# Predicting Water Well conditions in Tanzania


## 1.Business understanding

### Problem Statement

The scarcity of clean and potable water remains a significant problem in many communities throughout Tanzania. In response, the Tanzanian Ministry of Water has established numerous water wells nationwide. Unfortunately, not all of these wells are operating effectively, leaving some communities without access to clean water.

### Goal

The aim of this project is to develop a predictive model that can accurately assess the condition of water wells in Tanzania using data from Taarifa and the Tanzanian Ministry of Water. The model will predict which pumps are fully operational, which require repairs, and which are non-functional.

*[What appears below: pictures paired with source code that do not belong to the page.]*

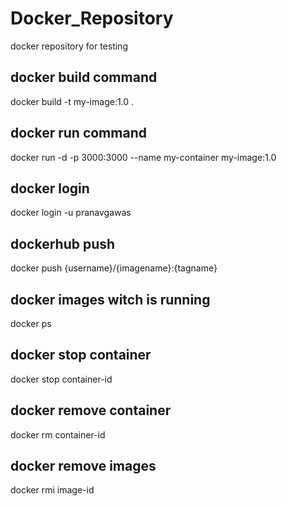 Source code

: # Docker_Repository
docker repository for testing

## docker build command
docker build -t my-image:1.0 .

## docker run command
docker run -d -p 3000:3000 --name my-container my-image:1.0

## docker login
docker login -u pranavgawas

## dockerhub push
docker push {username}/{imagename}:{tagname}

## docker images witch is running
docker ps

## docker stop container
docker stop container-id

## docker remove container
docker rm container-id

## docker remove images 
docker rmi image-id

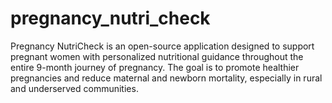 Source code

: # pregnancy_nutri_check
Pregnancy NutriCheck is an open-source application designed to support pregnant women with personalized nutritional guidance throughout the entire 9-month journey of pregnancy. The goal is to promote healthier pregnancies and reduce maternal and newborn mortality, especially in rural and underserved communities.
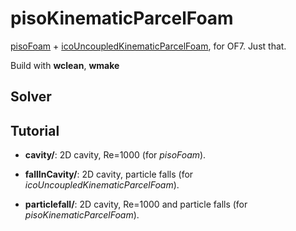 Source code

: # pisoKinematicParcelFoam

[pisoFoam][1] + [icoUncoupledKinematicParcelFoam][2], for OF7. Just that.

[1]: https://github.com/OpenFOAM/OpenFOAM-7/tree/master/applications/solvers/incompressible/pisoFoam
[2]: https://github.com/OpenFOAM/OpenFOAM-7/tree/master/applications/solvers/lagrangian/icoUncoupledKinematicParcelFoam

Build with **wclean**, **wmake**

## Solver

## Tutorial

* **cavity/**: 2D cavity, Re=1000 (for *pisoFoam*).

* **fallInCavity/**: 2D cavity, particle falls (for *icoUncoupledKinematicParcelFoam*).

* **particlefall/**: 2D cavity, Re=1000 and particle falls (for *pisoKinematicParcelFoam*).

The ultimate goal is to enhance maintenance efforts and ensure that communities across Tanzania have reliable access to clean and potable water.

### Objectives

#### Main Objective


To predict the condition of water wells in Tanzania to ensure that clean and portable water is available to communities across Tanzania.

#### Specific Objective

1. To understand the problem statement and the goal of the objective.
2. To identify the variables that can impact the functionality of water wells.
3. To determine the target variable (functional, need repairs, or non-functional)

### Metric of success.

The model will be considered a success when it achieves an accuracy and f1 score between 0.8 to 1

### Data Description

amount_tsh - Total static head (amount water available to waterpoint)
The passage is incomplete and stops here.